* TASK STATEMENT: Look through the entries below and report how many lines hold the string "data". Only the number is wanted.

* INFORMATION SHOWN:
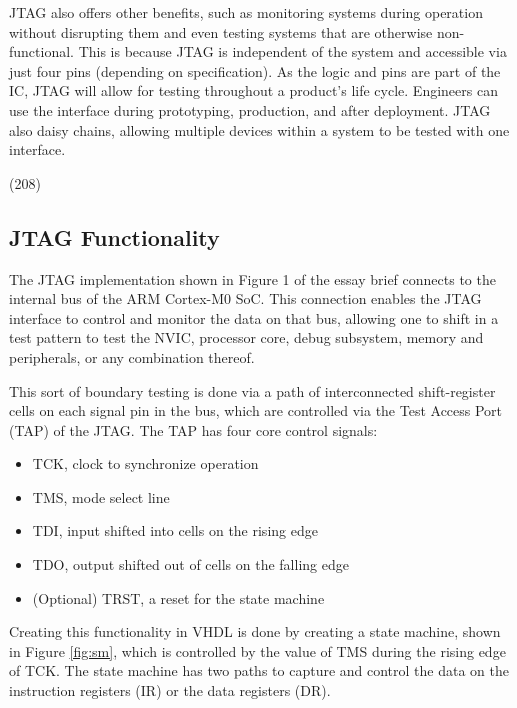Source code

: \documentclass[11pt]{article}
\begin{document}
JTAG also offers other benefits, such as monitoring systems during operation without disrupting them and even testing systems that are otherwise non-functional\cite{Corelis}.
This is because JTAG is independent of the system and accessible via just four pins (depending on specification).
As the logic and pins are part of the IC, JTAG will allow for testing throughout a product's life cycle.
Engineers can use the interface during prototyping, production, and after deployment\cite{Corelis}.
JTAG also daisy chains, allowing multiple devices within a system to be tested with one interface.

(208)


\subsection{JTAG Functionality}
The JTAG implementation shown in Figure 1 of the essay brief connects to the internal bus of the ARM Cortex-M0 SoC.
This connection enables the JTAG interface to control and monitor the data on that bus, allowing one to shift in a test pattern to test
the NVIC, processor core, debug subsystem, memory and peripherals, or any combination thereof. 

This sort of boundary testing is done via a path of interconnected shift-register cells on each signal pin in the bus, which are controlled via the Test Access Port (TAP) of the JTAG.
The TAP has four core control signals\cite{JTAG}:
\begin{itemize}
    \item TCK, clock to synchronize operation
    \item TMS, mode select line
    \item TDI, input shifted into cells on the rising edge
    \item TDO, output shifted out of cells on the falling edge 
    \item (Optional) TRST, a reset for the state machine 
\end{itemize}

Creating this functionality in VHDL is done by creating a state machine, shown in Figure \ref{fig:sm}, which is controlled by the value of TMS during the rising edge of TCK.
The state machine has two paths to capture and control the data on the instruction registers (IR) or the data registers (DR).
\end{document}
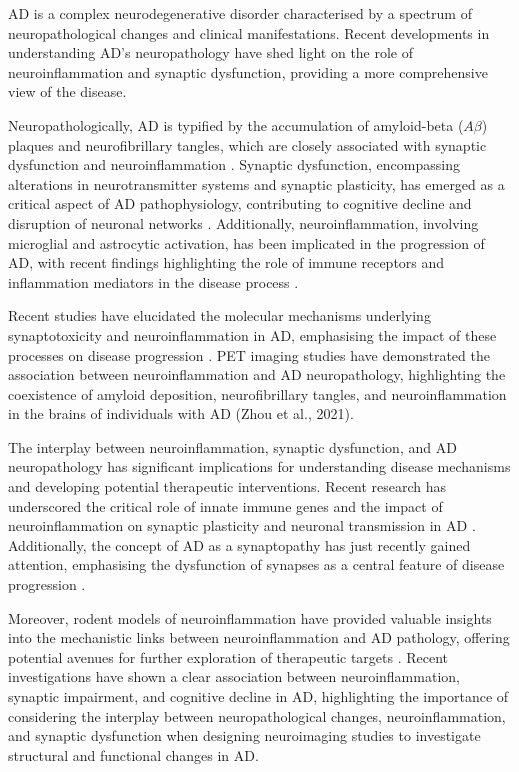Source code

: \documentclass[10pt]{article}
\begin{document}
\begin{sloppypar}
  AD is a complex neurodegenerative disorder characterised by a spectrum of neuropathological changes and clinical manifestations. Recent developments in understanding AD's neuropathology have shed light on the role of neuroinflammation and synaptic dysfunction, providing a more comprehensive view of the disease.

  Neuropathologically, AD is typified by the accumulation of amyloid-beta ($A\beta$) plaques and neurofibrillary tangles, which are closely associated with synaptic dysfunction and neuroinflammation \citep{heneka_neuroinflammation_2015}. Synaptic dysfunction, encompassing alterations in neurotransmitter systems and synaptic plasticity, has emerged as a critical aspect of AD pathophysiology, contributing to cognitive decline and disruption of neuronal networks \citep{heneka_neuroinflammation_2015}. Additionally, neuroinflammation, involving microglial and astrocytic activation, has been implicated in the progression of AD, with recent findings highlighting the role of immune receptors and inflammation mediators in the disease process \citep{heneka_neuroinflammation_2015}.

  Recent studies have elucidated the molecular mechanisms underlying synaptotoxicity and neuroinflammation in AD, emphasising the impact of these processes on disease progression \citep{marttinen_molecular_2018}. PET imaging studies have demonstrated the association between neuroinflammation and AD neuropathology, highlighting the coexistence of amyloid deposition, neurofibrillary tangles, and neuroinflammation in the brains of individuals with AD (Zhou et al., 2021).

  The interplay between neuroinflammation, synaptic dysfunction, and AD neuropathology has significant implications for understanding disease mechanisms and developing potential therapeutic interventions. Recent research has underscored the critical role of innate immune genes and the impact of neuroinflammation on synaptic plasticity and neuronal transmission in AD \citep{ransohoff_how_2016}. Additionally, the concept of AD as a synaptopathy has just recently gained attention, emphasising the dysfunction of synapses as a central feature of disease progression \citep{meftah_alzheimers_2023}.

  Moreover, rodent models of neuroinflammation have provided valuable insights into the mechanistic links between neuroinflammation and AD pathology, offering potential avenues for further exploration of therapeutic targets \citep{nazem_rodent_2015}. Recent investigations have shown a clear association between neuroinflammation, synaptic impairment, and cognitive decline in AD, highlighting the importance of considering the interplay between neuropathological changes, neuroinflammation, and synaptic dysfunction when designing neuroimaging studies to investigate structural and functional changes in AD.


\end{sloppypar}
\end{document}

* TASK SOLUTION: 2